Fortunately the rough draft is still in tact, and I’m at least on the right path to putting this into perspective. So in a physician heal thyself type of way – this is how I’m trying to handle the jandal.
1. Emotional Space.
I’ve always been told that you should give any kind of critique a few days to sit (even if it is your own), so the emotion can settle down and you can make an objective evaluation. I can’t speak for other writers, but the creative side of me has a flair for drama, or if I’m honest – melodrama. I’m either on track and loving the process:
OMG these characters are amazing – and I so didn’t see this coming. This is awesome!!!
Or the whole thing seems hopeless:
The whole thing is drivel. And I still can’t understand the comma rules…
Even as I write this, I realise the emotional sting is fading and I will be able to do something with this draft. I’m neither brilliant nor horrible, just a writer on a journey.
2. Identify the Positives.
There must be a reason I’ve plugged away at this for so long. There are bits that work. Obviously not in the way I need them to yet – but that’s what reworking is all about. There are a few characters that shine, one subplot that’s working beautifully and an ending that’s worth putting in the time to get the start right.
3. Is there a Quick Fix? (Don’t throw the baby out with the bath water).
Often there isn’t much difference between a strong scene and one that misses the mark.
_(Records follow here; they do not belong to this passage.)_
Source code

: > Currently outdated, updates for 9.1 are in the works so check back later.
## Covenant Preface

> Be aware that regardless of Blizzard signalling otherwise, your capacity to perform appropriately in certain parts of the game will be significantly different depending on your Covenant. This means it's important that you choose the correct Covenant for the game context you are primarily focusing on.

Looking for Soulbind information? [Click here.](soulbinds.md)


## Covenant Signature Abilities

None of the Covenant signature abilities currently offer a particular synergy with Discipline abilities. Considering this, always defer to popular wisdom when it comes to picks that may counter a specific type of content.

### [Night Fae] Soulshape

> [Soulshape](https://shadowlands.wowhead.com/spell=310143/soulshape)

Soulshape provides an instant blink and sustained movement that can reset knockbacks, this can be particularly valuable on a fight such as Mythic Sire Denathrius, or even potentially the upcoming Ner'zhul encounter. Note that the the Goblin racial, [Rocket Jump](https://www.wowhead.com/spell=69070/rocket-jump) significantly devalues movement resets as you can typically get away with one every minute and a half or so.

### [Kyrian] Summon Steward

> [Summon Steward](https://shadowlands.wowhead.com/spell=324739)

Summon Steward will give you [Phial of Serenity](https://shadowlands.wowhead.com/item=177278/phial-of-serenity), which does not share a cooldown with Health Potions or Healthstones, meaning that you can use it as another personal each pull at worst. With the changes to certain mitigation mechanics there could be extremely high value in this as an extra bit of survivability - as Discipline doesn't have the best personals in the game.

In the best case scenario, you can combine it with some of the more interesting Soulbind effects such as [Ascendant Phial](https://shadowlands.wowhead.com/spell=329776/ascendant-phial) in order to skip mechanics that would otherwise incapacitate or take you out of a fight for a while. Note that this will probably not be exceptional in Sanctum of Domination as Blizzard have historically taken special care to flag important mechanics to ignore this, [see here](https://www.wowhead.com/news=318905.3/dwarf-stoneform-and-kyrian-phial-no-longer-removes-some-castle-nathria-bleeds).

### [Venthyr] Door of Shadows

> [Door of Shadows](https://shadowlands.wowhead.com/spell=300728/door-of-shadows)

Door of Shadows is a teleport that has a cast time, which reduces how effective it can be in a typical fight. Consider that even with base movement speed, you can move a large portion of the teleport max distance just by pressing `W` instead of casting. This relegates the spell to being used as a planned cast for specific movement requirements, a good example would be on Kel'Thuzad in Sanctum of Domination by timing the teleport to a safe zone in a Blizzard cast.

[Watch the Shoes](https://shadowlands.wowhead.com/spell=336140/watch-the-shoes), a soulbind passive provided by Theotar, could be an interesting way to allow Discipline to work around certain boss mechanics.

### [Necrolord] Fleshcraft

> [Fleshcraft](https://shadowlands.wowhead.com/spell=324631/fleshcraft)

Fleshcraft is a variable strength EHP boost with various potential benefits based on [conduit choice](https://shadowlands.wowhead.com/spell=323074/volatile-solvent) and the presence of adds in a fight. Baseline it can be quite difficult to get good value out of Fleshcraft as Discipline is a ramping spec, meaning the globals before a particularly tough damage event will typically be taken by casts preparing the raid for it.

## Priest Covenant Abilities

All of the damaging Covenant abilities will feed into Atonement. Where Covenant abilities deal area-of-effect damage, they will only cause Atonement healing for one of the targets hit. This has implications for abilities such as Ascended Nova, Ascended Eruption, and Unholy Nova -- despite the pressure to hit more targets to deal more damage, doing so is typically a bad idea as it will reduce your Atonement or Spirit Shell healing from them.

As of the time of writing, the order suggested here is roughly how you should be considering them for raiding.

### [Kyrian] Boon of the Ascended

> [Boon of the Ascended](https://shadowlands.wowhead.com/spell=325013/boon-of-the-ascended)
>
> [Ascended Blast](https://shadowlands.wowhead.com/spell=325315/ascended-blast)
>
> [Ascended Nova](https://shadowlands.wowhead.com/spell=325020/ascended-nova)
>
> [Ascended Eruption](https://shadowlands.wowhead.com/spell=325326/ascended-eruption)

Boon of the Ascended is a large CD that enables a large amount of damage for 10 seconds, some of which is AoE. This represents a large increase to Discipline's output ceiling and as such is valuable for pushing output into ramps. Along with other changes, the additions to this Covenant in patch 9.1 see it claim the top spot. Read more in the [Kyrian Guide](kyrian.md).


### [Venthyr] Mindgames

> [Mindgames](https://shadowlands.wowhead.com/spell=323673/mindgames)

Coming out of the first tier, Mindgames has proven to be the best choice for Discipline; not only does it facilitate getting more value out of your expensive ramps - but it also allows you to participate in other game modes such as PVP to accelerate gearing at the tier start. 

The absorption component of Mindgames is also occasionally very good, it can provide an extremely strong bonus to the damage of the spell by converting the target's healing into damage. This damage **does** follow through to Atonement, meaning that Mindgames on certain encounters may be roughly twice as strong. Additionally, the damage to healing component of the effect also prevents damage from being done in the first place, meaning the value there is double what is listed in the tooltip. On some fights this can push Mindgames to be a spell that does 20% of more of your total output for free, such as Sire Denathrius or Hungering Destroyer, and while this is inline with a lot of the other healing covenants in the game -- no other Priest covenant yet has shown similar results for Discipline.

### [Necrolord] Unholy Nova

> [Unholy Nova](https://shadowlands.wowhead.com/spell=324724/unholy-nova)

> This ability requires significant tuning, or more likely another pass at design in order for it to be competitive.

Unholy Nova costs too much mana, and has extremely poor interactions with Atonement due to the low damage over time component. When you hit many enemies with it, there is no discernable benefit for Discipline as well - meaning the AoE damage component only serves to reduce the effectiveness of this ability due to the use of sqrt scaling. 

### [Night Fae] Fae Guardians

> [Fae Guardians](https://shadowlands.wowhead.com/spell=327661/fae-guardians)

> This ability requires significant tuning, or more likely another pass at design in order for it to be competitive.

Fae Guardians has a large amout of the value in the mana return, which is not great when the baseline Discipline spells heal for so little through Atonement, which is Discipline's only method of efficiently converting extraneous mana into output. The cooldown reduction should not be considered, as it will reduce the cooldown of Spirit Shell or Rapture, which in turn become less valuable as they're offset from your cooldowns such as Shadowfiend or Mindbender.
I see this most often when I’m beta reading or critiquing for others (because I’m usually having a moment when it comes to my own work). Which means with a few small changes the scene can really shine.
For example the biggest issue I have with my WIP at the moment is the opening chapters have good character development and world building, but instead of exploding out of the gates, the plot is still warming up doing stretches somewhere. Yet I know in this day and age hooking the reader early is essential.
If I were counselling someone else I might ask if there was some incident I could drop into the earlier chapters that would tie into the plot and give the start more momentum. And with a great sigh of relief I can already think of a few interesting possibilities.
4. Develop Stamina.
Writing is not for the faint hearted. At the end of the day you need to find a way to keep going. There will be edits, rewrites, plot bunnies and one day when the dream of publication happens – there’s always the joy of public critique. That’s how it is. I wish my WIP actually reflects the story in my heart – but it is going to take time, effort and determination to make it happen. So I’m digging deep. I’ll still be here next week. Writing.
5. Draw Strength from Others.
It helps to know others have gone before and overcome the obstacles. They’ve written at odd hours, learned the comma rules (or found an understanding editor), survived the criticism and have created something beautiful. Although I am in awe of those rare creatures for who the journey to publication is easy, I’m more encouraged by people who have endured the hardships of learning the craft and have triumphed. So I read author blogs, aspiring author blogs, articles – and I don’t feel quite so alone in this journey.
6. Set a Course for Adventure.
I was reading Victoria Grefer’s awesome blog, Creative Writing with the Crimson League this morning and she seemed to sum it up perfectly:
Let me tell you, you have to find an adventure that makes trudging through the struggles and the challenges worth the pain. You have to be on as great an adventure as your characters are, or you’ll pack it up and go home. Believe me.
I’ve done that. I wrote 100 pages of a novel once before I gave up…. Because there was no adventure. Nothing was happening. While I liked the characters, I didn’t like what some of them were doing, and I didn’t see how their actions would lead me to where I saw a possible adventure I could really invest in. So I started over, and began with the adventure itself, instead of trying to paint a background for it. That was one of the best writing decisions I’ve ever made!
And I realised for me, like Victoria, writing fantasy is an adventure. And adventures are exciting, captivating and always moving forward. My WIP is an adventure – something happens and my characters are all pulled into something bigger than themselves. If I can connect with that sense of adventure from the outset things might be very different.
Honestly, when it comes with dealing with the first draft blues I suspect the only answer is to write a great, polished final draft.
How about you? I’m sure I don’t have all the answers – I’d love to hear how you deal with first draft disappointments.